Она увидела этот взгляд, она поняла его. То было выраженье ужаса. И тотчас она нашла ему извинение. Нечего прикидываться, будто Генри – такой, как все мужчины. Он не такой. Он мечтатель. Пусть иной раз он даже очень странный. Но Генри есть Генри. Если б любой другой мужчина мялся, когда надо выручать жену в денежных делах – да это был бы просто смех; этакое бабство. Но Генри есть Генри. Не сразу, но она это поняла. Он изумительный. Но он – Генри. С великолепным великодушием она взяла себя в руки.

– Нет уж, – сказала она весело. – Акции мои, значит, мне лучше самой пойти. Если только вот вместе! – тут она наткнулась на его взгляд и поскорей поправилась: – Нет, я пойду одна.

Он вздохнул с облегчением. Он не мог не вздохнуть с облегчением.

И, тщательно умывшись и наведя красоту, она ушла, а Прайам остался один на один со своими мыслями о браке и денежных вопросах.

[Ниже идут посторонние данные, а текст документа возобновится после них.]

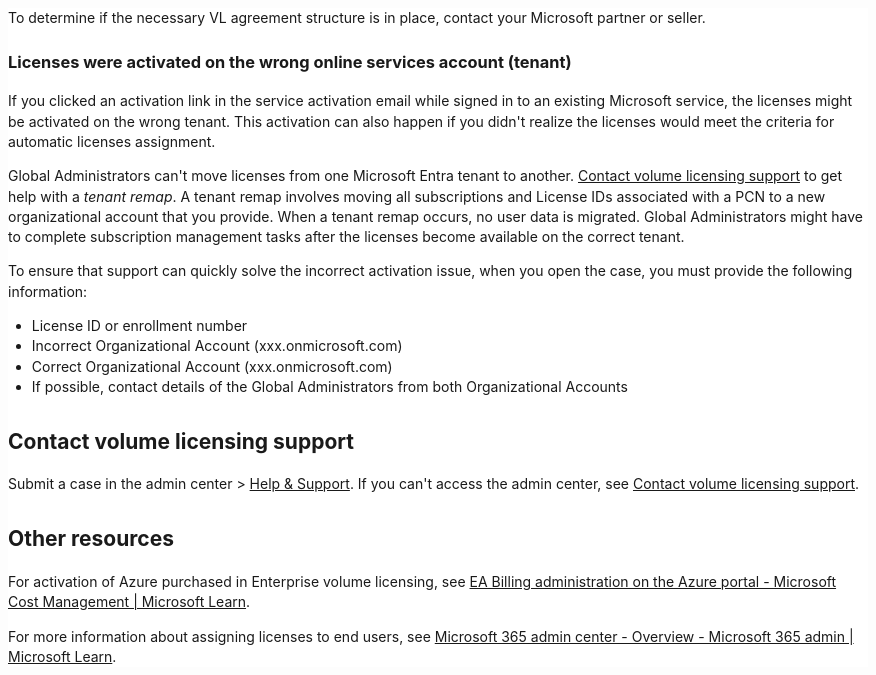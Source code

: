 To determine if the necessary VL agreement structure is in place, contact your Microsoft partner or seller.

### Licenses were activated on the wrong online services account (tenant)

If you clicked an activation link in the service activation email while signed in to an existing Microsoft service, the licenses might be activated on the wrong tenant. This activation can also happen if you didn't realize the licenses would meet the criteria for automatic licenses assignment.

Global Administrators can't move licenses from one Microsoft Entra tenant to another. [Contact volume licensing support](contact-vl-support.md) to get help with a *tenant remap*. A tenant remap involves moving all subscriptions and License IDs associated with a PCN to a new organizational account that you provide. When a tenant remap occurs, no user data is migrated. Global Administrators might have to complete subscription management tasks after the licenses become available on the correct tenant.

To ensure that support can quickly solve the incorrect activation issue, when you open the case, you must provide the following information:

- License ID or enrollment number
- Incorrect Organizational Account (xxx.onmicrosoft.com)
- Correct Organizational Account (xxx.onmicrosoft.com)
- If possible, contact details of the Global Administrators from both Organizational Accounts

## Contact volume licensing support

Submit a case in the admin center > <a href="https://go.microsoft.com/fwlink/p/?linkid=2166757" target="_blank">Help & Support</a>. If you can't access the admin center, see [Contact volume licensing support](contact-vl-support.md).

## Other resources

For activation of Azure purchased in Enterprise volume licensing, see [EA Billing administration on the Azure portal - Microsoft Cost Management | Microsoft Learn](/azure/cost-management-billing/manage/direct-ea-administration).

For more information about assigning licenses to end users, see [Microsoft 365 admin center - Overview - Microsoft 365 admin | Microsoft Learn](/microsoft-365/admin/admin-overview/admin-center-overview).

Элис была, конечно, сама деликатность. Никогда с тех пор, как, справясь о сбережениях, не получила у него ответа, не подвергала она его никаким расспросам по части денег. Никогда не поминала она и о собственных средствах, разве что вдруг кинет фразу в том смысле, что все в порядке, денег у них хватает. Она отказывалась от банкнот, которые он ей смущенно предлагал, советуя их попридержать на черный день. Никогда она не говорила с ним о своем прошлом, да и его прошлым не интересовалась. Есть такие женщины, для которых нет ни прошлого, ни будущего, так поглощены они настоящим. Он и она полагались оба на свое чутье, когда судили о достоинстве и о надежности другого. Конечно, на пост министра финансов он никоим образом не мог претендовать. Деньги для него были самое неинтересное из всего, что приходится брать в руки.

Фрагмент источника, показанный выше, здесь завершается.